Mammogram Segmentation Using Rough k-Means and Mass Lesion Classification with Artificial Neural Network

The mammography is the most effective procedure for an early diagnosis of the breast cancer. Mammographic screening has been shown to be effective in reducing mortality rates by 30%–70%. In the analysis of Mammography images using Computer-Aided Diagnosis, Segmentation stage is one of the most Significant step, since it affects the accuracy of the Feature Extraction & Classification. In this paper, Rough k-means approach is used for segmentation of tumor from breast parenchyma. Pixel objects which definitely belong to the tumor region are classified under lower approximation, where as objects which possibly belong to the same are categorized as upper approximation.
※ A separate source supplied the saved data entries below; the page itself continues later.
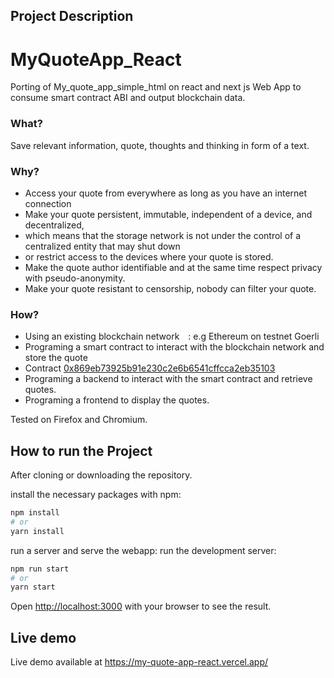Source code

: ## Project Description

# MyQuoteApp_React
Porting of My_quote_app_simple_html on react and next js
Web App to consume smart contract ABI and output blockchain data.

### What?
 Save relevant information, quote, thoughts and thinking in form of a text.
 
 
### Why?

   - Access your quote from everywhere as long as you have an internet connection
   - Make your quote persistent, immutable, independent of a device, and decentralized,
   - which means that the storage network is not under the control of a centralized entity that may shut down
   - or restrict access to the devices where your quote is stored.
   - Make the quote author identifiable and at the same time respect privacy with pseudo-anonymity.
   - Make your quote resistant to censorship, nobody can filter your quote.

### How?
   - Using an existing blockchain network : e.g Ethereum on testnet Goerli 
   - Programing a smart contract to interact with the blockchain network and store the quote  
   - Contract [0x869eb73925b91e230c2e6b6541cffcca2eb35103](https://goerli.etherscan.io/address/0x869eb73925b91e230c2e6b6541cffcca2eb35103/)
   - Programing a backend to interact with the smart contract and retrieve quotes.
   - Programing a frontend to display the quotes.


Tested on Firefox and Chromium.

## How to run the Project

After cloning or downloading the repository.

install the necessary packages with npm:

```bash
npm install
# or
yarn install
```

run a server and serve the webapp:
run the development server:
```bash
npm run start
# or
yarn start
```

Open [http://localhost:3000](http://localhost:3000) with your browser to see the result.

## Live demo
Live demo available at https://my-quote-app-react.vercel.app/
The difference of upper and lower approximation will result with objects in the rough boundaries. The segmentation algorithm has been verified on Mammograms from Mias database and the CICRI database. (Central India Cancer Research Institute, Nagpur, India). Geometrical and Textural features were calculated for segmented region. Once the features were computed for each region of interest (ROI), they are used as inputs to Artificial Neural Network (ANN) for classification as Benign or Malignant. Results of Rough k-means segmentation were compared with Otsu method of segmentation using ANN. Results indicate that Rough k-means method performs better than Otsu method in terms of classification accuracy up to 95% and can also reduces the number of biopsies required in the diagnostic process.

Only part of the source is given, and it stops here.